Las Vegas’ story, perhaps unsurprisingly, begins with a foreclosed house. From it came two towns, both called Las Vegas. Hardly anyone remembers the first Las Vegas anymore, wiped away in drought and arson, and fewer still realize how much thought initially went into shaping the second into the opposite of what Las Vegas has come to mean in the place-name lexicon. Perhaps, then, this is why the city became what it is now: so absorbed with the notion of forgetting as to literally advertise itself as an lawless, unrecordable netherworld that must be forgotten.
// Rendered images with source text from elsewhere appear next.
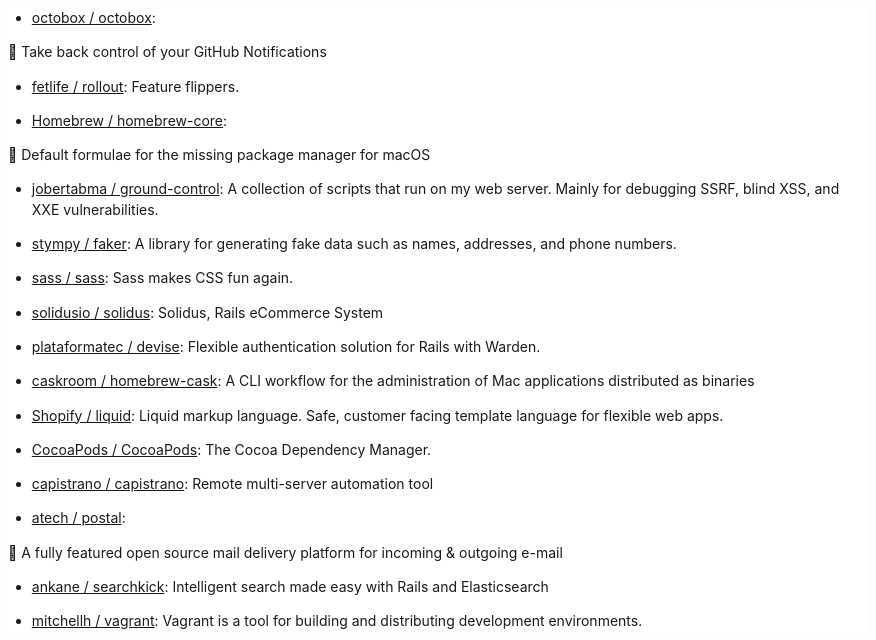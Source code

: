 * [octobox / octobox](https://github.com/octobox/octobox): 
        
📮 Take back control of your GitHub Notifications
      
* [fetlife / rollout](https://github.com/fetlife/rollout): 
        Feature flippers.
      
* [Homebrew / homebrew-core](https://github.com/Homebrew/homebrew-core): 
        
🍻 Default formulae for the missing package manager for macOS
      
* [jobertabma / ground-control](https://github.com/jobertabma/ground-control): 
        A collection of scripts that run on my web server. Mainly for debugging SSRF, blind XSS, and XXE vulnerabilities.
      
* [stympy / faker](https://github.com/stympy/faker): 
        A library for generating fake data such as names, addresses, and phone numbers.
      
* [sass / sass](https://github.com/sass/sass): 
        Sass makes CSS fun again.
      
* [solidusio / solidus](https://github.com/solidusio/solidus): 
        Solidus, Rails eCommerce System
      
* [plataformatec / devise](https://github.com/plataformatec/devise): 
        Flexible authentication solution for Rails with Warden.
      
* [caskroom / homebrew-cask](https://github.com/caskroom/homebrew-cask): 
        A CLI workflow for the administration of Mac applications distributed as binaries
      
* [Shopify / liquid](https://github.com/Shopify/liquid): 
        Liquid markup language. Safe, customer facing template language for flexible web apps. 
      
* [CocoaPods / CocoaPods](https://github.com/CocoaPods/CocoaPods): 
        The Cocoa Dependency Manager.
      
* [capistrano / capistrano](https://github.com/capistrano/capistrano): 
        Remote multi-server automation tool
      
* [atech / postal](https://github.com/atech/postal): 
        
📨 A fully featured open source mail delivery platform for incoming & outgoing e-mail
      
* [ankane / searchkick](https://github.com/ankane/searchkick): 
        Intelligent search made easy with Rails and Elasticsearch
      
* [mitchellh / vagrant](https://github.com/mitchellh/vagrant): 
        Vagrant is a tool for building and distributing development environments.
But, I grew up there. Lots of people have. Las Vegas isn’t just some round-the-clock bacchanalia concluding with a mandatory memory wipe at the airport—it was also for twenty years the fastest growing city in the United States and a home to millions during its century in existence, even if the obsession with implosions and a parallel push for expansion have replaced much of the historic fabric of the city with fenced vacant lots. If those who forget the past are doomed to repeat it, perhaps that’s why the narratives with which the town began—foreclosure, premature abandonment, an unwinnable fight against the desert itself, and communal destruction—keep following the city from where little else of its past can be found.
Places of value can be recovered, though, from the memories of those who haven’t yet forgotten what their home meant to them. Displaced from my home town, I’ve spent the past year between there and here ensconced in memory, in search of what history can be salvaged from the scraps of urban fabric, diffusing the spectacles of implosive destruction, and monumenting it all in the city’s dust itself.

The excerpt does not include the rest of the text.